WORK TASK: From the data that follows, print exactly the lines starting at the one containing "Steps & 99 &" and ending at the one containing "RBFS & Index & 21"; include both of them and nothing more.

RECORDS SUPPLIED:
• • • • •
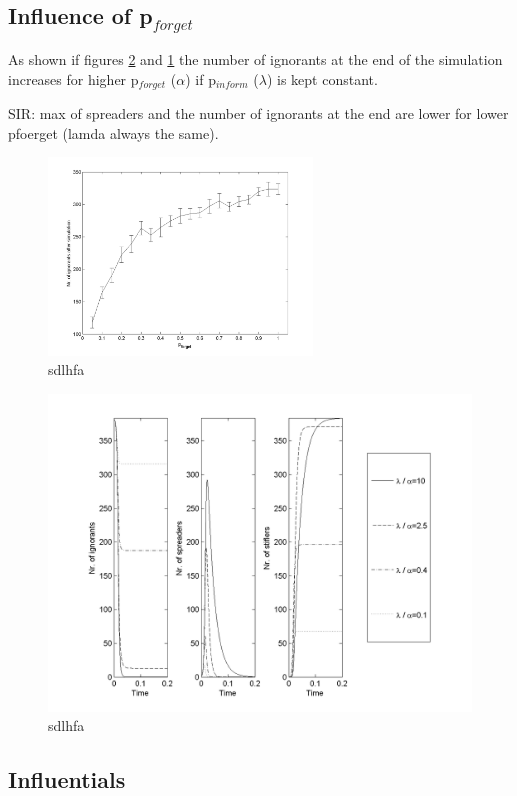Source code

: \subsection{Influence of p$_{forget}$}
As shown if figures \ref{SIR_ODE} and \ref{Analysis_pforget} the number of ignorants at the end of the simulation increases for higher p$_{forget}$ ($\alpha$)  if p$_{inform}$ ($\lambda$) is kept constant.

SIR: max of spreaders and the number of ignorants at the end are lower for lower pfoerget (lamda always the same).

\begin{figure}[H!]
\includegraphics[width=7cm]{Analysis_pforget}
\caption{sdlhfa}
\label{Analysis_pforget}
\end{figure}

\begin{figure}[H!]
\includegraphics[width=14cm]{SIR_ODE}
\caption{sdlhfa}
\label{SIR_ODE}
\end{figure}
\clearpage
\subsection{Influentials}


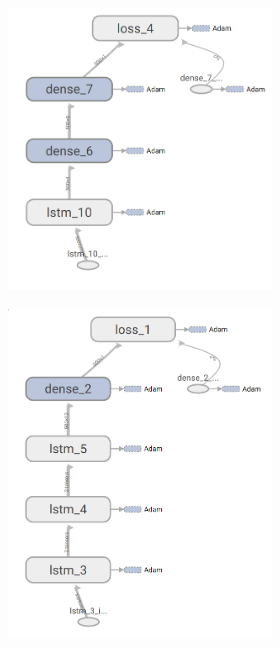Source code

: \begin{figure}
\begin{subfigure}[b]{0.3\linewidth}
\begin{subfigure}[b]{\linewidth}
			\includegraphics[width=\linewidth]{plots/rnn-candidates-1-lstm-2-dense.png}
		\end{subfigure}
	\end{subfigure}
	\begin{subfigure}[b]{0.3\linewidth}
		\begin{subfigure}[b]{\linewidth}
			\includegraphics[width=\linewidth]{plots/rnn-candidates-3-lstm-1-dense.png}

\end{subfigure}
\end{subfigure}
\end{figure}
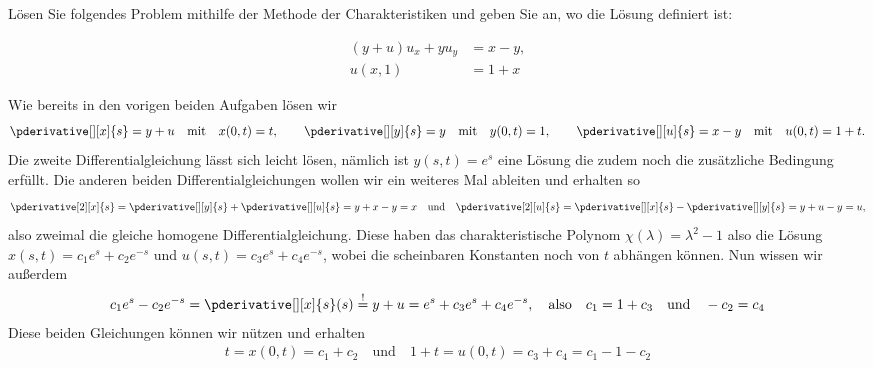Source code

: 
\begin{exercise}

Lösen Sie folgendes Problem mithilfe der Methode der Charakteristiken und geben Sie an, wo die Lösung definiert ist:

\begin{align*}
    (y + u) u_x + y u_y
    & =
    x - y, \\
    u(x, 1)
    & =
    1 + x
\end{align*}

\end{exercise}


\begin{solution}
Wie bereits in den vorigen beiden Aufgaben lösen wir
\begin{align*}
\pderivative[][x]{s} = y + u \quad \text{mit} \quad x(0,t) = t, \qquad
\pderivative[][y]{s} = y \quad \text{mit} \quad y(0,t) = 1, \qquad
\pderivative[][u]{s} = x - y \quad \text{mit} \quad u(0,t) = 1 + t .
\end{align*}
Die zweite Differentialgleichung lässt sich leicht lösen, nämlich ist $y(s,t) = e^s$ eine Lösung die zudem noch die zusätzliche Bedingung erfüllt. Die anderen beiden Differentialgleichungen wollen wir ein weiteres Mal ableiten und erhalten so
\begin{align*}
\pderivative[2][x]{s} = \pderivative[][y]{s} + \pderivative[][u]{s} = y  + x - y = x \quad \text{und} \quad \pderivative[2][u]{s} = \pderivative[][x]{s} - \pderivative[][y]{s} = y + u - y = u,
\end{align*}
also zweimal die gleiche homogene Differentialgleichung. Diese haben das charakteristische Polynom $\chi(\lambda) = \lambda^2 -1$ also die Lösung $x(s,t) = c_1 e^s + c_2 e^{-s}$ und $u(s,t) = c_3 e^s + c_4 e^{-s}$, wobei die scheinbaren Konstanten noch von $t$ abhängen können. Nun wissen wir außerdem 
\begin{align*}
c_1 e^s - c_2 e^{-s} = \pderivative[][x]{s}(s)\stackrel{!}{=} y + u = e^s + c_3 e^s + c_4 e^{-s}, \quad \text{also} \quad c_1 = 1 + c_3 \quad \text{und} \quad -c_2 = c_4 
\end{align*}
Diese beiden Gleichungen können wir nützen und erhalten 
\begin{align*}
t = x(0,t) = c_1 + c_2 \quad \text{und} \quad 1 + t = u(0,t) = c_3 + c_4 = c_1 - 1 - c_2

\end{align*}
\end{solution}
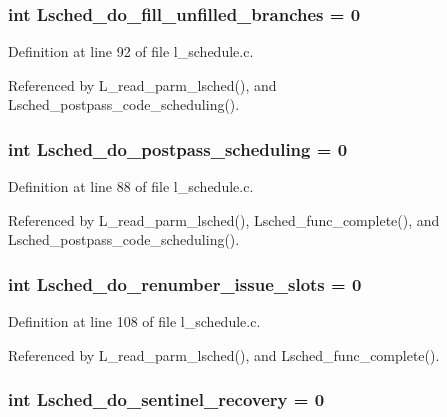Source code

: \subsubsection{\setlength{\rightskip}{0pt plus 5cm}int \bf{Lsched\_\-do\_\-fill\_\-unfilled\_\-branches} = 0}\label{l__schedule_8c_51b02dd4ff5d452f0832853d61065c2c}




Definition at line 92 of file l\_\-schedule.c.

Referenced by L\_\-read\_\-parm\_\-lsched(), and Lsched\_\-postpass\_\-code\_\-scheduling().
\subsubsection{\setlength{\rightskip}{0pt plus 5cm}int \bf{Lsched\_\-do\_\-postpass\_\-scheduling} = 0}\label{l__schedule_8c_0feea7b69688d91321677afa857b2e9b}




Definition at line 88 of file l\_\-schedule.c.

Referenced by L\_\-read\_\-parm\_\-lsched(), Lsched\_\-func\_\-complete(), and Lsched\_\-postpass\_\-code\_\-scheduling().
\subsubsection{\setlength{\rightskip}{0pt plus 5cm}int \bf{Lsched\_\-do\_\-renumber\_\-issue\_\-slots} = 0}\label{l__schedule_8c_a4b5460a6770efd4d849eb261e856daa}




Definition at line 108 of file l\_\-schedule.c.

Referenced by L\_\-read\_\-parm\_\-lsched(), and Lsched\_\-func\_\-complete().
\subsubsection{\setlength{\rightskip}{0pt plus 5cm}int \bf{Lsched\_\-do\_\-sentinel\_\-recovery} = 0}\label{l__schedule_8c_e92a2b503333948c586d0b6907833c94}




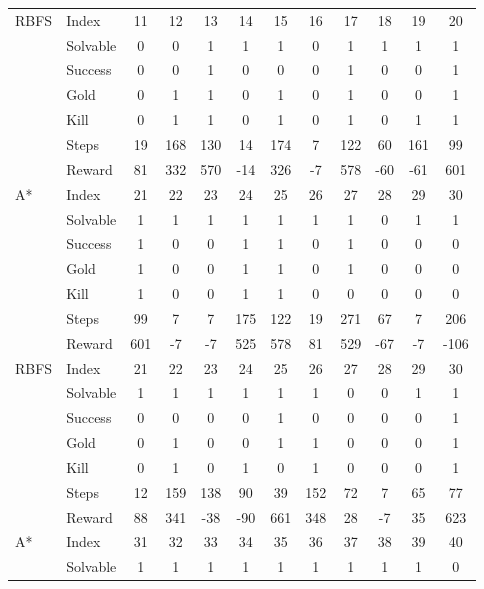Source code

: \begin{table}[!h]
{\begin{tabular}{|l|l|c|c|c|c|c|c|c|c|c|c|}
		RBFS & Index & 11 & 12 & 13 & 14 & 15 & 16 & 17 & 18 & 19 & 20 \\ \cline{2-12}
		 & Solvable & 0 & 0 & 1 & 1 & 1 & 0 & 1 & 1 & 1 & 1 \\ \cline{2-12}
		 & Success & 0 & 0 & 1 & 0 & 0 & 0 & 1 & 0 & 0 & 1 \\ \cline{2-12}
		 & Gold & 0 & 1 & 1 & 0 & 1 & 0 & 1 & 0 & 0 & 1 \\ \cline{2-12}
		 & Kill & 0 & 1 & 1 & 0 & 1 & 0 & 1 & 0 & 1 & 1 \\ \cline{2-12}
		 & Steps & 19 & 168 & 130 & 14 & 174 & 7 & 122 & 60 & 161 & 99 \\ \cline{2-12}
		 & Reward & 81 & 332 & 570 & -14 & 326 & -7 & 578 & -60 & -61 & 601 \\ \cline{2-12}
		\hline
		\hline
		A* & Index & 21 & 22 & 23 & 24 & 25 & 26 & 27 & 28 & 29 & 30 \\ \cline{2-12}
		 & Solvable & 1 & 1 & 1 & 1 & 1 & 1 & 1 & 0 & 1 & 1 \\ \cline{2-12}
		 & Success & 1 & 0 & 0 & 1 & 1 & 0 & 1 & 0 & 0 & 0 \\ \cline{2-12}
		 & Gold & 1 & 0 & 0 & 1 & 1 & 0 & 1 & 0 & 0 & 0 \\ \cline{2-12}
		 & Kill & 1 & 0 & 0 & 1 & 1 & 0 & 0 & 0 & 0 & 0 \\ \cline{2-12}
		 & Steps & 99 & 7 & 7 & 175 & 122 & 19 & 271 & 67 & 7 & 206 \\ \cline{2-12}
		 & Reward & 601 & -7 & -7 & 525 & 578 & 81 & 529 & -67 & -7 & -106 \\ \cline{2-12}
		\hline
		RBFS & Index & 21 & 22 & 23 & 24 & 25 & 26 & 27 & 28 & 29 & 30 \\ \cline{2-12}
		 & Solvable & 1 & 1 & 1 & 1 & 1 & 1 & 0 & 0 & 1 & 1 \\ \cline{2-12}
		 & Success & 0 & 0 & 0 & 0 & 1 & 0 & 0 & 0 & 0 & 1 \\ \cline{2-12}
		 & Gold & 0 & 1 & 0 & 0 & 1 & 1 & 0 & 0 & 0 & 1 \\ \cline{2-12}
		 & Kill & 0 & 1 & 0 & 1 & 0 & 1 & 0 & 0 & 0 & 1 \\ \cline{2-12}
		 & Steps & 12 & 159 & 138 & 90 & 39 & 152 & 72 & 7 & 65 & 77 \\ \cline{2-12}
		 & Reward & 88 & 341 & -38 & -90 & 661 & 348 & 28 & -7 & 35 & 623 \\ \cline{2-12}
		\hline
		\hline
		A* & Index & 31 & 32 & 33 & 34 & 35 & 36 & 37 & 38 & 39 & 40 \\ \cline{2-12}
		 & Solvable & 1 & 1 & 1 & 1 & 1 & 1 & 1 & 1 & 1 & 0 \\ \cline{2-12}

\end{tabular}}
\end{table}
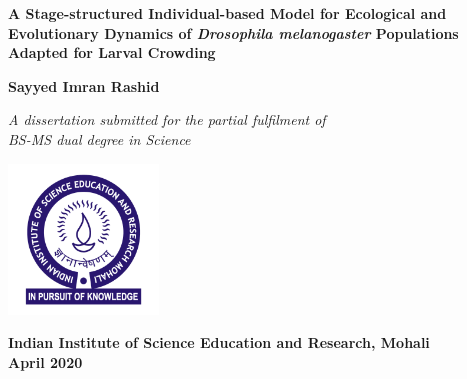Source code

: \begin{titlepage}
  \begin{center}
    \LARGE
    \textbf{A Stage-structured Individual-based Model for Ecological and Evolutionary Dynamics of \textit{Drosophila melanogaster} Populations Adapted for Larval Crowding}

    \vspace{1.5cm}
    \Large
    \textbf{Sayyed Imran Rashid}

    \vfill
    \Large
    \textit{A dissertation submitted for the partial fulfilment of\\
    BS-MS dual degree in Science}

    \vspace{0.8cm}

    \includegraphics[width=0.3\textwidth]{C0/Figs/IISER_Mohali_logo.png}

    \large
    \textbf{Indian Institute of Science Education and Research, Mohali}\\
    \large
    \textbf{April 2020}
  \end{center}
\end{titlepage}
• • • • •
RESULT OF THIS TASK:
		 & Steps & 99 & 7 & 7 & 175 & 122 & 19 & 271 & 67 & 7 & 206 \\ \cline{2-12}
		 & Reward & 601 & -7 & -7 & 525 & 578 & 81 & 529 & -67 & -7 & -106 \\ \cline{2-12}
		\hline
		RBFS & Index & 21 & 22 & 23 & 24 & 25 & 26 & 27 & 28 & 29 & 30 \\ \cline{2-12}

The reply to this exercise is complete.